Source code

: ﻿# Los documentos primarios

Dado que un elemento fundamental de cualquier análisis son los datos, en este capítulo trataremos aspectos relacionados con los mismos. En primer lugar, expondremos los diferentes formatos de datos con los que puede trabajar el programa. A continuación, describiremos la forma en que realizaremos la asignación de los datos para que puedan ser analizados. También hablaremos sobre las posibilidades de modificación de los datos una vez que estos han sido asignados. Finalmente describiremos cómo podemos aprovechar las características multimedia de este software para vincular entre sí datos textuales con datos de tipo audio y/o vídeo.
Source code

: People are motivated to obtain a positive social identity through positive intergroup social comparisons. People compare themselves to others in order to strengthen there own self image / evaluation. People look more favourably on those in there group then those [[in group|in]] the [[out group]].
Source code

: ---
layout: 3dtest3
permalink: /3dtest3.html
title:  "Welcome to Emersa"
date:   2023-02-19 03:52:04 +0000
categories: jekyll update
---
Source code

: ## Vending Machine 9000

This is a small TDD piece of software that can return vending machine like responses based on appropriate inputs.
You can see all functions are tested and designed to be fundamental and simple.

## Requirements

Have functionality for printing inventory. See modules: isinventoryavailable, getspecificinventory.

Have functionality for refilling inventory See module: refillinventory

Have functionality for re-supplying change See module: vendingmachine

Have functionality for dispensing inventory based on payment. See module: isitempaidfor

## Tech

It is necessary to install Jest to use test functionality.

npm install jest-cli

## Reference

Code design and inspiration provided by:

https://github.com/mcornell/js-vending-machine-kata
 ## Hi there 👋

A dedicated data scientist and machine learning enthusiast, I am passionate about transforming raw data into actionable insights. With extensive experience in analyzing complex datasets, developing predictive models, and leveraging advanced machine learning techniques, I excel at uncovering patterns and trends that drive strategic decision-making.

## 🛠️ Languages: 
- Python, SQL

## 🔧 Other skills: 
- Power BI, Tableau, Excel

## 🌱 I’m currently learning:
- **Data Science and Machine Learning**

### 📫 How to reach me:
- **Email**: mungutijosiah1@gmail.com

· · · · · · ·

=== To do ===
Return every record above exactly as it appears.

=== Your solution ===
Source code

: ﻿# Los documentos primarios

Dado que un elemento fundamental de cualquier análisis son los datos, en este capítulo trataremos aspectos relacionados con los mismos. En primer lugar, expondremos los diferentes formatos de datos con los que puede trabajar el programa. A continuación, describiremos la forma en que realizaremos la asignación de los datos para que puedan ser analizados. También hablaremos sobre las posibilidades de modificación de los datos una vez que estos han sido asignados. Finalmente describiremos cómo podemos aprovechar las características multimedia de este software para vincular entre sí datos textuales con datos de tipo audio y/o vídeo.
Source code

: People are motivated to obtain a positive social identity through positive intergroup social comparisons. People compare themselves to others in order to strengthen there own self image / evaluation. People look more favourably on those in there group then those [[in group|in]] the [[out group]].
Source code

: ---
layout: 3dtest3
permalink: /3dtest3.html
title:  "Welcome to Emersa"
date:   2023-02-19 03:52:04 +0000
categories: jekyll update
---
Source code

: ## Vending Machine 9000

This is a small TDD piece of software that can return vending machine like responses based on appropriate inputs.
You can see all functions are tested and designed to be fundamental and simple.

## Requirements

Have functionality for printing inventory. See modules: isinventoryavailable, getspecificinventory.

Have functionality for refilling inventory See module: refillinventory

Have functionality for re-supplying change See module: vendingmachine

Have functionality for dispensing inventory based on payment. See module: isitempaidfor

## Tech

It is necessary to install Jest to use test functionality.

npm install jest-cli

## Reference

Code design and inspiration provided by:

https://github.com/mcornell/js-vending-machine-kata
 ## Hi there 👋

A dedicated data scientist and machine learning enthusiast, I am passionate about transforming raw data into actionable insights. With extensive experience in analyzing complex datasets, developing predictive models, and leveraging advanced machine learning techniques, I excel at uncovering patterns and trends that drive strategic decision-making.

## 🛠️ Languages: 
- Python, SQL

## 🔧 Other skills: 
- Power BI, Tableau, Excel

## 🌱 I’m currently learning:
- **Data Science and Machine Learning**

### 📫 How to reach me:
- **Email**: mungutijosiah1@gmail.com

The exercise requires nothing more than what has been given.